Artisans du communautaire: une aumônerie hors les murs
« La pire période de ma vie, c’est quand on m’a remis en liberté.
« La pire période de ma vie, c’est quand on m’a remis en liberté. Puis, quand on se retrouve sur l’asphalte, on est exactement au même point que quand on est entré : c’est là qu’il faut être d’une force extraordinaire. La majorité n’a rien en sortant, pas de famille, pas de réseaux d’amis. Mais si t’accompagnes quelqu’un quand il sort, ça fait toute la différence.

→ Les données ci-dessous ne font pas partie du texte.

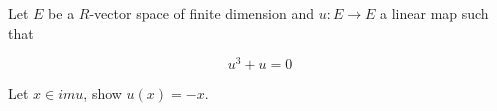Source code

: Let $E$ be a $R$-vector space of finite dimension and $u: E \to E$ a linear map such that

\[u^3 + u = 0\]

Let $x \in im u$, show $u(x) = -x$.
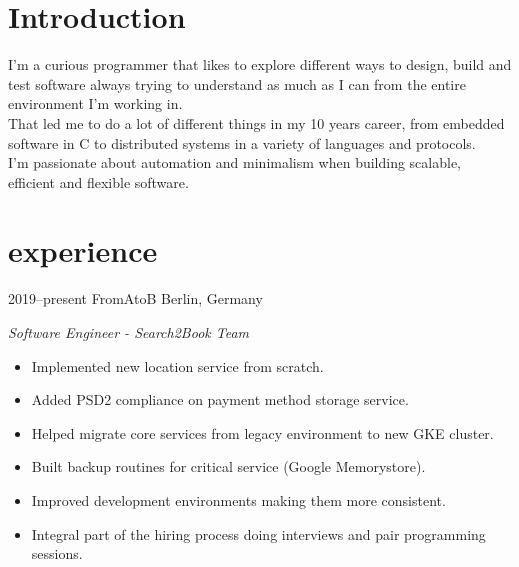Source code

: \documentclass[]{friggeri-cv} %
\begin{document}
\section{Introduction}

\begin{entrylist}
\entry
{}
{}
{}
{
I'm a curious programmer that likes to explore different ways to design, build and test software
always trying to understand as much as I can from the entire environment I'm working in.\\

That led me to do a lot of different things in my 10 years career, from embedded
software in C to distributed systems in a variety of languages and protocols.\\

I'm passionate about automation and minimalism when building scalable, efficient and flexible software.
}
\end{entrylist}


\section{experience}

\begin{entrylist}
\entry
{2019--present}
{FromAtoB}
{Berlin, Germany}
{\emph{Software Engineer - Search2Book Team} \\

\begin{itemize}
  \item Implemented new location service from scratch.
  \item Added PSD2 compliance on payment method storage service.
  \item Helped migrate core services from legacy environment to new GKE cluster.
  \item Built backup routines for critical service (Google Memorystore).
  \item Improved development environments making them more consistent.
  \item Integral part of the hiring process doing interviews and pair programming sessions.
\end{itemize}

}
\end{entrylist}
\end{document}
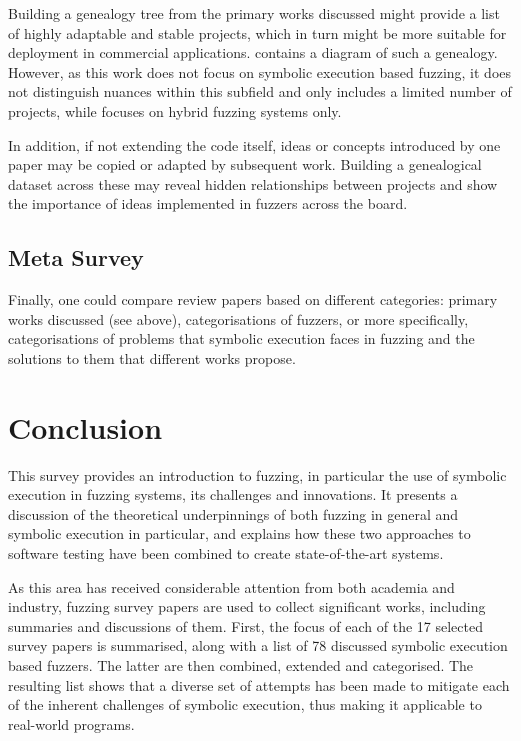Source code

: \documentclass{article}
\begin{document}
\begin{multicols}{2}
    Building a genealogy tree from the primary works discussed might provide a list of highly adaptable and stable projects, which in turn might be more suitable for deployment in commercial applications. \cite{ArtScienceEng} contains a diagram of such a genealogy. However, as this work does not focus on symbolic execution based fuzzing, it does not distinguish nuances within this subfield and only includes a limited number of projects, while \cite{Hybrid} focuses on hybrid fuzzing systems only.

    In addition, if not extending the code itself, ideas or concepts introduced by one paper may be copied or adapted by subsequent work. Building a genealogical dataset across these may reveal hidden relationships between projects and show the importance of ideas implemented in fuzzers across the board.

    \subsection{Meta Survey}
    Finally, one could compare review papers based on different categories: primary works discussed (see above), categorisations of fuzzers, or more specifically, categorisations of problems that symbolic execution faces in fuzzing and the solutions to them that different works propose.
    \section{Conclusion}

    \label{Conclusion}
    This survey provides an introduction to fuzzing, in particular the use of symbolic execution in fuzzing systems, its challenges and innovations. It presents a discussion of the theoretical underpinnings of both fuzzing in general and symbolic execution in particular, and explains how these two approaches to software testing have been combined to create state-of-the-art systems.

    As this area has received considerable attention from both academia and industry, fuzzing survey papers are used to collect significant works, including summaries and discussions of them. First, the focus of each of the 17 selected survey papers is summarised, along with a list of 78 discussed symbolic execution based fuzzers. The latter are then combined, extended and categorised. The resulting list shows that a diverse set of attempts has been made to mitigate each of the inherent challenges of symbolic execution, thus making it applicable to real-world programs.


\end{multicols}
\end{document}
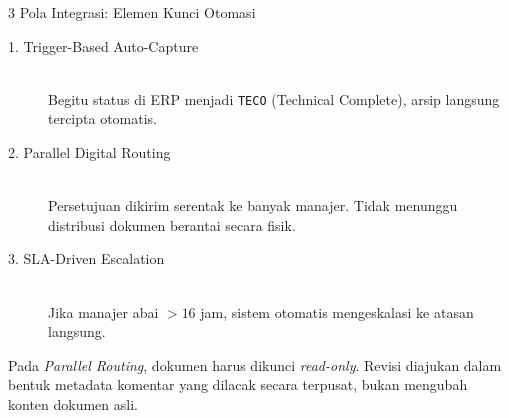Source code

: \documentclass[aspectratio=169,11pt]{beamer}
\begin{document}
\begin{frame}{3 Pola Integrasi: Elemen Kunci Otomasi}
    \small
    \begin{description}
        \item[\textcolor{plnblue}{1. Trigger-Based Auto-Capture}] \hfill \\
        Begitu status di ERP menjadi \texttt{TECO} (Technical Complete), arsip langsung tercipta otomatis.
        \item[\textcolor{plncyan}{2. Parallel Digital Routing}] \hfill \\
        Persetujuan dikirim serentak ke banyak manajer. Tidak menunggu distribusi dokumen berantai secara fisik.
        \item[\textcolor{plnorange}{3. SLA-Driven Escalation}] \hfill \\
        Jika manajer abai $>16$ jam, sistem otomatis mengeskalasi ke atasan langsung.
    \end{description}
    \vspace{0.2cm}
    \begin{greenbox}
        \scriptsize Pada \textit{Parallel Routing}, dokumen harus dikunci \textit{read-only}. Revisi diajukan dalam bentuk metadata komentar yang dilacak secara terpusat, bukan mengubah konten dokumen asli.
    \end{greenbox}
\end{frame}
\end{document}
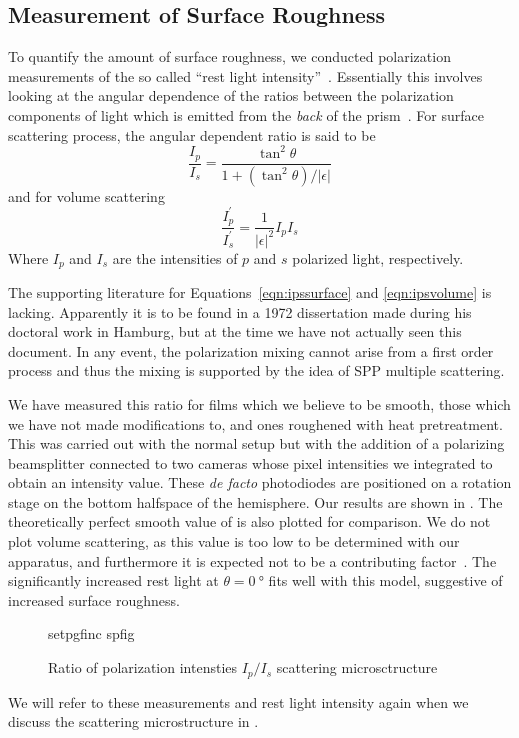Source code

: \subsection{Measurement of Surface Roughness}
To quantify the amount of surface roughness, we conducted polarization
measurements of the so called ``rest light
intensity''~\cite{horstmann1977multiple}.  Essentially this involves
looking at the angular dependence of the ratios between the polarization
components of light which is emitted from the \textit{back} of the
prism~\cite{kretschmann1972decay}.
For surface scattering process, the angular dependent ratio is said to be
\begin{equation}
\frac{I_p}{I_s} = \frac{\tan^2\theta}{1+(\tan^2\theta)/|\epsilon|}
\label{eqn:ipssurface}
\end{equation}
and for volume scattering
\begin{equation}
\frac{I^\prime_p}{I^\prime_s} = \frac{1}{|\epsilon|^2} I_p I_s
\label{eqn:ipsvolume}
\end{equation}
Where $I_p$ and $I_s$ are the intensities of $p$ and $s$ polarized light,
respectively.

The supporting literature for Equations~\ref{eqn:ipssurface} and
\ref{eqn:ipsvolume} is lacking.  Apparently it is to be found in a 1972
dissertation  made during his doctoral work in Hamburg, but
at the time we have not actually seen this document.  In any event, the
polarization mixing cannot arise from a first order process and thus
the mixing is supported by the idea of SPP multiple scattering.

We have measured this ratio for films which we believe to be smooth, those
which we have not made modifications to, and ones roughened with heat
pretreatment.  This was carried out with the normal setup but with the
addition of a polarizing beamsplitter connected to two cameras whose pixel
intensities we integrated to obtain an intensity value.  These \textit{de
facto} photodiodes are positioned on a rotation stage on the bottom
halfspace of the hemisphere.  Our results are shown in .
The theoretically perfect smooth value of  is also
plotted for comparison.  We do not plot volume scattering, as this value is
too low to be determined with our apparatus, and furthermore it is expected
not to be a contributing factor~\cite{kretschmann1972decay}.  The
significantly increased rest light at $\theta=\SI{0}{\degree}$ fits well
with this model, suggestive of increased surface roughness.
\begin{figure}[ht]
 \centering
 {setpgfinc}
 {spfig}
 \caption{Ratio of polarization intensties $I_p/I_s$ scattering microsctructure}
 \label{fig:spratio}
\end{figure}

We will refer to these measurements and rest light intensity again when we
discuss the scattering microstructure in .
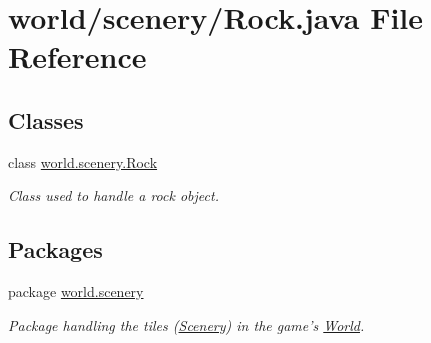 \hypertarget{a00068}{\section{world/scenery/\-Rock.java File Reference}
\label{a00068}
}
\subsection*{Classes}
\begin{DoxyCompactItemize}
\item 
class \hyperlink{a00022}{world.\-scenery.\-Rock}
\begin{DoxyCompactList}\small\item\em Class used to handle a rock object. \end{DoxyCompactList}\end{DoxyCompactItemize}
\subsection*{Packages}
\begin{DoxyCompactItemize}
\item 
package \hyperlink{a00091}{world.\-scenery}
\begin{DoxyCompactList}\small\item\em Package handling the tiles (\hyperlink{a00024}{Scenery}) in the game's \hyperlink{a00039}{World}. \end{DoxyCompactList}\end{DoxyCompactItemize}

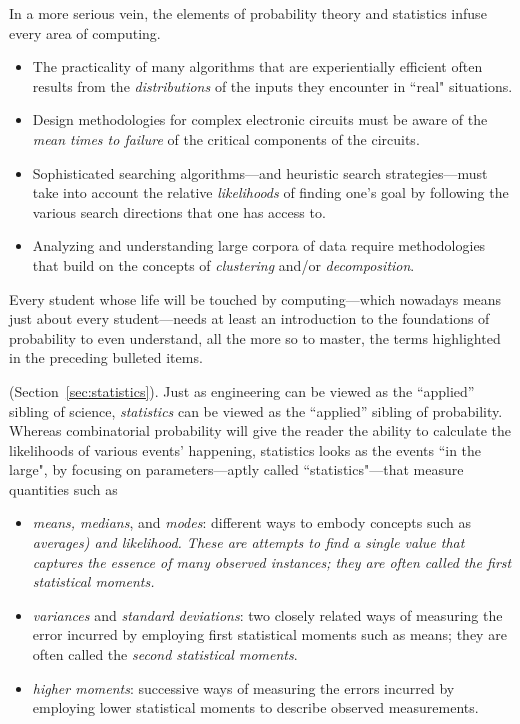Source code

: In a more serious vein, the elements of probability theory and statistics infuse every area of
computing.
\begin{itemize}
\item
The practicality of many algorithms that are experientially efficient often results from the 
{\em distributions} of the inputs they encounter in ``real" situations.
\item
Design methodologies for complex electronic circuits must be aware of the 
{\em mean times to failure} of the critical components of the circuits.
\item
Sophisticated searching algorithms---and heuristic search strategies---must take into account the relative
{\em likelihoods} of finding one's goal by following the various search directions that one has access to.
\item
Analyzing and understanding large corpora of data require methodologies that build on the 
concepts of {\em clustering} and/or {\em decomposition}.
\end{itemize}
Every student whose life will be touched by computing---which nowadays means just about
every student---needs at least an introduction to the foundations of
probability to even understand, all the more so to master, the terms highlighted in the preceding bulleted items.

\medskip


 (Section~\ref{sec:statistics}).
Just as engineering can be viewed as the ``applied'' sibling of science, {\it statistics} can be viewed as 
the ``applied'' sibling of probability.  Whereas combinatorial probability will give the reader the ability to
calculate the likelihoods of various events' happening, statistics looks as the events ``in the large", by focusing 
on parameters---aptly called ``statistics"---that measure quantities such as
\begin{itemize}
\item
{\em means, medians}, and {\em modes}: different ways to embody concepts 
such as {\em averages) and {\em likelihood}.  These are attempts to find a single value that captures the essence
of many observed instances; they are often called the {\it first statistical moments}.
}
\item
{\em variances} and {\em standard deviations}: two closely related ways of measuring the error incurred by
employing first statistical moments such as means; they are often called the {\it second statistical moments}.
\item
{\em higher moments}: successive ways of measuring the errors incurred by
employing lower statistical moments to describe observed measurements.
\end{itemize}


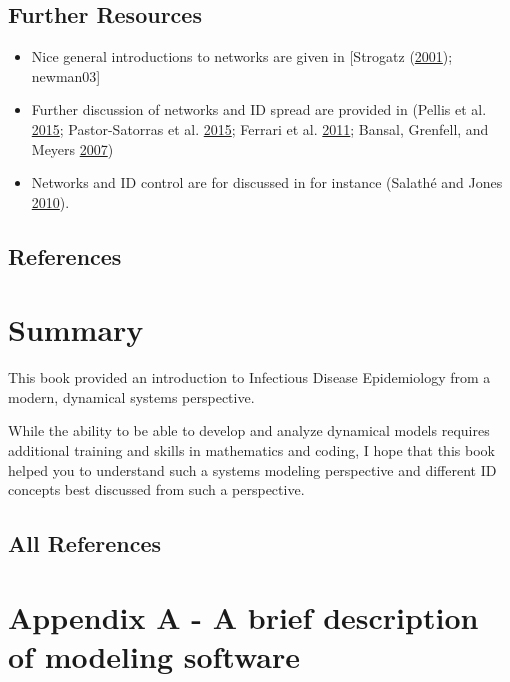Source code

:\documentclass[]{book}
\providecommand{\tightlist}{%
  \setlength{\itemsep}{0pt}\setlength{\parskip}{0pt}}
\theoremstyle{definition}
\theoremstyle{definition}
\theoremstyle{definition}
\theoremstyle{remark}
\begin{document}
\section{Further Resources}\label{further-resources-15}

\begin{itemize}
\tightlist
\item
  Nice general introductions to networks are given in {[}Strogatz
  (\protect\hyperlink{ref-strogatz01}{2001}); newman03{]}
\item
  Further discussion of networks and ID spread are provided in (Pellis
  et al. \protect\hyperlink{ref-pellis15}{2015}; Pastor-Satorras et al.
  \protect\hyperlink{ref-pastor-satorras15}{2015}; Ferrari et al.
  \protect\hyperlink{ref-ferrari11}{2011}; Bansal, Grenfell, and Meyers
  \protect\hyperlink{ref-bansal07}{2007})
\item
  Networks and ID control are for discussed in for instance (Salathé and
  Jones \protect\hyperlink{ref-salathe10}{2010}).
\end{itemize}

\section{References}\label{references-16}

\chapter{Summary}\label{summary}

This book provided an introduction to Infectious Disease Epidemiology
from a modern, dynamical systems perspective.

While the ability to be able to develop and analyze dynamical models
requires additional training and skills in mathematics and coding, I
hope that this book helped you to understand such a systems modeling
perspective and different ID concepts best discussed from such a
perspective.

\section{All References}\label{all-references}

\chapter{Appendix A - A brief description of modeling
software}\label{appendix-a---a-brief-description-of-modeling-software}
\end{document}
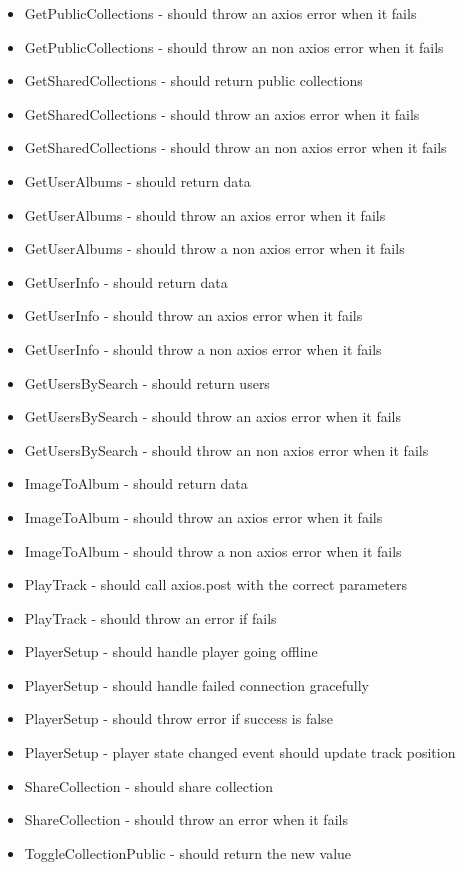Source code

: \begin{multicols}{1}
\begin{itemize}
\item GetPublicCollections - should throw an axios error when it fails
\item GetPublicCollections - should throw an non axios error when it fails
\item GetSharedCollections - should return public collections
\item GetSharedCollections - should throw an axios error when it fails
\item GetSharedCollections - should throw an non axios error when it fails
\item GetUserAlbums - should return data
\item GetUserAlbums - should throw an axios error when it fails
\item GetUserAlbums - should throw a non axios error when it fails
\item GetUserInfo - should return data
\item GetUserInfo - should throw an axios error when it fails
\item GetUserInfo - should throw a non axios error when it fails
\item GetUsersBySearch - should return users
\item GetUsersBySearch - should throw an axios error when it fails
\item GetUsersBySearch - should throw an non axios error when it fails
\item ImageToAlbum - should return data
\item ImageToAlbum - should throw an axios error when it fails
\item ImageToAlbum - should throw a non axios error when it fails
\item PlayTrack - should call axios.post with the correct parameters
\item PlayTrack - should throw an error if fails
\item PlayerSetup - should handle player going offline
\item PlayerSetup - should handle failed connection gracefully
\item PlayerSetup - should throw error if success is false
\item PlayerSetup - player state changed event should update track position
\item ShareCollection - should share collection
\item ShareCollection - should throw an error when it fails
\item ToggleCollectionPublic - should return the new value

\end{itemize}
\end{multicols}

L’Aumônerie communautaire est là pour ça. » Voilà l’expérience d’un ex-détenu actif dans L’Aumônerie communautaire de Montréal. Gilles, libéré depuis 25 ans, a connu 13 ans de détention. Un véritable père pour « ses gars » qu’il accompagne avec sollicitude1.
L’Aumônerie « communautaire », qui existe depuis 1995, accompagne des ex-détenus ou ex-détenues et des victimes d’actes criminels. Il y a des « citoyens » en prison et ceux qui reviennent dans notre « communauté ». Les divers organismes de L’Aumônerie se ressourcent par le biais du Réseau des artisans communautaires (RAC). « C’est un espace pour vérifier que tout le monde va bien, car le travail est éprouvant. Par rapport à d’autres réseaux, une dimension s’ajoute, celle du prendre soin. On se dit dans notre vulnérabilité. Il y a une ouverture au spirituel, nous ne sommes pas tous chrétiens et pas nécessairement croyants. C’est ce que j’aime à L’Aumônerie, ce n’est pas enfermé dans quelque chose. Pour moi, c’est le vrai christianisme », affirme Estelle Drouvin, coordonnatrice du CSJR.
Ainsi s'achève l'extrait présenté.